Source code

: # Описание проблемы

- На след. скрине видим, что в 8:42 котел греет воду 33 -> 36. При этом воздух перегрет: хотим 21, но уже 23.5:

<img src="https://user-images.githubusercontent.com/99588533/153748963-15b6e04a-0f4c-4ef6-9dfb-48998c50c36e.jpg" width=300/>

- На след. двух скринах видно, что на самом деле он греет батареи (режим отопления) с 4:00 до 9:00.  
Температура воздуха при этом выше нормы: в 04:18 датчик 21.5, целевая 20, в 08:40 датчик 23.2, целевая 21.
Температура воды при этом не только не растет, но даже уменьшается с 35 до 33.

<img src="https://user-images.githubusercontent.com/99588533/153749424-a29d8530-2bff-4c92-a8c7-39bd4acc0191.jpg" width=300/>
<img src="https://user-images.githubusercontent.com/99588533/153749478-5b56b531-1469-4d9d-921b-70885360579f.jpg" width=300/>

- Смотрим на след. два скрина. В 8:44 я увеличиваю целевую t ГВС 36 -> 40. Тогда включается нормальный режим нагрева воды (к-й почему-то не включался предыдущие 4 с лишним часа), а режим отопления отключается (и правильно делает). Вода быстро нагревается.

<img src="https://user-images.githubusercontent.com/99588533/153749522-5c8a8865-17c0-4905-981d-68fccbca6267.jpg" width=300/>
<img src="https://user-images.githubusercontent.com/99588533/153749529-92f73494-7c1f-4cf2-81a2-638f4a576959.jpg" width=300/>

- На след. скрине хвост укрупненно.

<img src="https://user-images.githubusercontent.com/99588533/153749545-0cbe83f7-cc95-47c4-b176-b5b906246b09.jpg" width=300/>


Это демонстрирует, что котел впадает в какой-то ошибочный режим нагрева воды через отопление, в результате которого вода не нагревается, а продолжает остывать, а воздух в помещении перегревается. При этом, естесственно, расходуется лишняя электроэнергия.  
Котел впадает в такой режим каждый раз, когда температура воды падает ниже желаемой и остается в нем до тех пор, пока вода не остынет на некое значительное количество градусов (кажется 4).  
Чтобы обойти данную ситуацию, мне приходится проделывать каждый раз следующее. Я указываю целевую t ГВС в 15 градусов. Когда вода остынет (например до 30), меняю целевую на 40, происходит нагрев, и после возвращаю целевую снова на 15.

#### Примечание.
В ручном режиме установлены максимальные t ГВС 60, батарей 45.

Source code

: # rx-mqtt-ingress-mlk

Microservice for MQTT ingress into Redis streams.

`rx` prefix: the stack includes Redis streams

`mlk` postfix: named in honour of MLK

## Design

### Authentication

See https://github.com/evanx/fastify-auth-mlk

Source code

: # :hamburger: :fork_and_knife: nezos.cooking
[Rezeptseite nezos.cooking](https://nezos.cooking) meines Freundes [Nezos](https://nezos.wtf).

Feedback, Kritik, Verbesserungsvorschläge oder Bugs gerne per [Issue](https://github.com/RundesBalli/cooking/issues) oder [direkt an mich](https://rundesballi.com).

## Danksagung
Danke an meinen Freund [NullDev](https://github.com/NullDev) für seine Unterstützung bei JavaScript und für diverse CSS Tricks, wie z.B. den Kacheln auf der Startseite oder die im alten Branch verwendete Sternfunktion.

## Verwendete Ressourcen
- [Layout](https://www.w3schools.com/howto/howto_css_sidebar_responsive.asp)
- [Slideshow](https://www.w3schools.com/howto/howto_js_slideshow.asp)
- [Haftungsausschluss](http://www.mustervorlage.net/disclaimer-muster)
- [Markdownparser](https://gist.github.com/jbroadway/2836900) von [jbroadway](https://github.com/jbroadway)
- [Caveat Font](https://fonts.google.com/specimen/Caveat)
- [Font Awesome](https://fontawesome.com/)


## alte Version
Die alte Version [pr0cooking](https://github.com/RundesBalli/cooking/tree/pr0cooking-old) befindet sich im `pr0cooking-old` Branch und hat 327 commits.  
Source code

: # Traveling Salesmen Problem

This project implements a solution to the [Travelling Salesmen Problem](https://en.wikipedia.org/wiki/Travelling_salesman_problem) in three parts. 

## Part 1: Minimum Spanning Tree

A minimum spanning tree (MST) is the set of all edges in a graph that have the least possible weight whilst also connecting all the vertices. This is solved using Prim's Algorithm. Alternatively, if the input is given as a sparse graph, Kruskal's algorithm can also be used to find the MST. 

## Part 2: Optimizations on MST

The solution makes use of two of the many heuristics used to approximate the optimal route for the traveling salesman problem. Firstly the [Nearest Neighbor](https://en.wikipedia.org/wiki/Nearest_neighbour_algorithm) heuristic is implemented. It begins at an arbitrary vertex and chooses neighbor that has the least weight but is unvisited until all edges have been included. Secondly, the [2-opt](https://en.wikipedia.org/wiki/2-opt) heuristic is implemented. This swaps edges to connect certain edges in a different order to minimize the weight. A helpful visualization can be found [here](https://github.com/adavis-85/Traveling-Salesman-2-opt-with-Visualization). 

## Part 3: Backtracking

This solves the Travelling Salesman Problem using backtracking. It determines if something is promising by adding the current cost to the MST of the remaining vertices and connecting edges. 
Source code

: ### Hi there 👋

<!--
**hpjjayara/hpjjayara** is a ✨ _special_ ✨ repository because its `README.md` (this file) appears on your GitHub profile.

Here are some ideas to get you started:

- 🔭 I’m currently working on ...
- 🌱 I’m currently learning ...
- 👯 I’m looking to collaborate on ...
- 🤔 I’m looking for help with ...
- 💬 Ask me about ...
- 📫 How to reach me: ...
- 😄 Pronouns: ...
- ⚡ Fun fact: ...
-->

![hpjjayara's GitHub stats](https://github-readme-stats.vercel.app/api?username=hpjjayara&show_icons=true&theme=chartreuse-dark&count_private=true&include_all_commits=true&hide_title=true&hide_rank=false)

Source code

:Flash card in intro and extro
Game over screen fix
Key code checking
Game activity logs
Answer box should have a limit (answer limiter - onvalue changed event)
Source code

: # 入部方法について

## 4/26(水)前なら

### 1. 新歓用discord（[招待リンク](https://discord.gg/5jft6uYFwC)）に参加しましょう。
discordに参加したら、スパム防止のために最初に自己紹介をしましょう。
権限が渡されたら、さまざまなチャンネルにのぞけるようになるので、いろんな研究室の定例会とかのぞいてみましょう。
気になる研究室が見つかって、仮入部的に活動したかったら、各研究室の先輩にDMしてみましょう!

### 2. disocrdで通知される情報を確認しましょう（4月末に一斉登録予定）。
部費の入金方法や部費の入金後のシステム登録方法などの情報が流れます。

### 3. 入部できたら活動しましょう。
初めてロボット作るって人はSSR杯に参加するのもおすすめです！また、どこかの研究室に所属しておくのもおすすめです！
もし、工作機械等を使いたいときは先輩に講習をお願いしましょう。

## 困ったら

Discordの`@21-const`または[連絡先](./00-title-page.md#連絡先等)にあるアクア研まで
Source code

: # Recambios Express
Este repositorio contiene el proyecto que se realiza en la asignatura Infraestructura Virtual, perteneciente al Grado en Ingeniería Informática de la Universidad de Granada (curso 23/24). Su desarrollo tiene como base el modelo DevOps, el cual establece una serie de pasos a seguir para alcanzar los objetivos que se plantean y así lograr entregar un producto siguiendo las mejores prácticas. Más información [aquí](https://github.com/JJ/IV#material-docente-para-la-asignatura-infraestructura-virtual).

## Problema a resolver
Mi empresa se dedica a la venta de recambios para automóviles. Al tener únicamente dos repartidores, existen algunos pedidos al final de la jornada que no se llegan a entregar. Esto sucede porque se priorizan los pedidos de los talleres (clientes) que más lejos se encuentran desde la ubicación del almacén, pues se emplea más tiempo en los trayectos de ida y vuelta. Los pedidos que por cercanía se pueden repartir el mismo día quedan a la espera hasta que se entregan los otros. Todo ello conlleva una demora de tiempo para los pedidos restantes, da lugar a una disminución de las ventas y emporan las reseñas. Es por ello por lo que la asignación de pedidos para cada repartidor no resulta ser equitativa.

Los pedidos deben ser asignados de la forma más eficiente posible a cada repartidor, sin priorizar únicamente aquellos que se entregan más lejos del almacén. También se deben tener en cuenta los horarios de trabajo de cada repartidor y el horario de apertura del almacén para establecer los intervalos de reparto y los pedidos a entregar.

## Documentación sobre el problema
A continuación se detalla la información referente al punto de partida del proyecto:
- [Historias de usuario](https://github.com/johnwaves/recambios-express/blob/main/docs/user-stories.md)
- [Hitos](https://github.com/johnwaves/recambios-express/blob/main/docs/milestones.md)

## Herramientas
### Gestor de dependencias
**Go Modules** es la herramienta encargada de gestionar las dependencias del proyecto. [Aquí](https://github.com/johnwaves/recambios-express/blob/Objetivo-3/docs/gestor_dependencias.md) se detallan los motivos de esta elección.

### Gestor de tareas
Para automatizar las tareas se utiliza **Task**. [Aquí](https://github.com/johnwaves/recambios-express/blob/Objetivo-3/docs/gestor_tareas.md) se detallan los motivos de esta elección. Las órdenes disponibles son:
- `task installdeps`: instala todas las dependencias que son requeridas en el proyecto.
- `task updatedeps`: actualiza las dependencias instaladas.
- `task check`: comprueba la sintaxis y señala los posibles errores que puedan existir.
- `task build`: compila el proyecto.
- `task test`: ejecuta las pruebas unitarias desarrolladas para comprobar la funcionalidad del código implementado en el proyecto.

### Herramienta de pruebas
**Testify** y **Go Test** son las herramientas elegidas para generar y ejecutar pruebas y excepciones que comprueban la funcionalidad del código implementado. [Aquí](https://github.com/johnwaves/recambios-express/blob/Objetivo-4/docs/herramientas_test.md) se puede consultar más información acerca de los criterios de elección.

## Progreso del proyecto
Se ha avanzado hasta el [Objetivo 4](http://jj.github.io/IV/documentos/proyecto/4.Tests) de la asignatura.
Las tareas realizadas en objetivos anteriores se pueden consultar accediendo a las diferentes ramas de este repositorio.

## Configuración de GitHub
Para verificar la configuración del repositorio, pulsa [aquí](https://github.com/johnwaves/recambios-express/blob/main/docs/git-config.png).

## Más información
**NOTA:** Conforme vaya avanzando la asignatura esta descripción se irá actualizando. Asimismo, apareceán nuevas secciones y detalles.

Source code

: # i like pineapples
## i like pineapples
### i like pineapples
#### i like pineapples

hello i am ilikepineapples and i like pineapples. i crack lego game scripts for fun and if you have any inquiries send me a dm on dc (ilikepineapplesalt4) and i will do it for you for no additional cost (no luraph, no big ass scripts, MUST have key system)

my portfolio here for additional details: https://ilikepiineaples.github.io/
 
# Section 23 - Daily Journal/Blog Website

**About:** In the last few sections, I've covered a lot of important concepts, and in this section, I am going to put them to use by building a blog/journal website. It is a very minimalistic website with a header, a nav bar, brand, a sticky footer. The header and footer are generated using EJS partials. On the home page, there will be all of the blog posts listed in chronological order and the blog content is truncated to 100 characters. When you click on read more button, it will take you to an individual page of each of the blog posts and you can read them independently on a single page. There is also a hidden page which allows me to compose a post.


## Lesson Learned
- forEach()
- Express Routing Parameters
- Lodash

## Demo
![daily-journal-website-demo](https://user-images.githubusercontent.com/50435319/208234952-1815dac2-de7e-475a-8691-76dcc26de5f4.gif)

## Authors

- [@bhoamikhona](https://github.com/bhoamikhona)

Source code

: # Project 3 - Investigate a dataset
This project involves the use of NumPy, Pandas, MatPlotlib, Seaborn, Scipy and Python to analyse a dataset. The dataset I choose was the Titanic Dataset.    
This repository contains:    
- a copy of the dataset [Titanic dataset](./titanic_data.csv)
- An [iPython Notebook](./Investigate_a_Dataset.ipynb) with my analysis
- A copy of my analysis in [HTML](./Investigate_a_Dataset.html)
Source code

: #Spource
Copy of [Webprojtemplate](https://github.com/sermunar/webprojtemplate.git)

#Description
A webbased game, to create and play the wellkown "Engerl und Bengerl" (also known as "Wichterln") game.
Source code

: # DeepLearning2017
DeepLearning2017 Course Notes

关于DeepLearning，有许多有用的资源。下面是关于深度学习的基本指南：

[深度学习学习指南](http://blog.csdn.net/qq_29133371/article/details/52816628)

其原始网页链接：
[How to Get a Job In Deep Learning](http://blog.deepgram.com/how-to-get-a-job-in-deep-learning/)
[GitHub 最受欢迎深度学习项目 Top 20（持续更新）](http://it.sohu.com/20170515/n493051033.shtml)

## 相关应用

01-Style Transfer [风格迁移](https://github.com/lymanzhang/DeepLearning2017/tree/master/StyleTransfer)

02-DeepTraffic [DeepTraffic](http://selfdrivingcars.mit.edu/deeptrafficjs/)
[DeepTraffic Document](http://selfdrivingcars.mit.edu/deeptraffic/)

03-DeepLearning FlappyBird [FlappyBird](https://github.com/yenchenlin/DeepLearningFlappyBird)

Exercise brief: Within the data above, how many lines contain the word "selfdrivingcars"? Write only the number.

Task solution: 2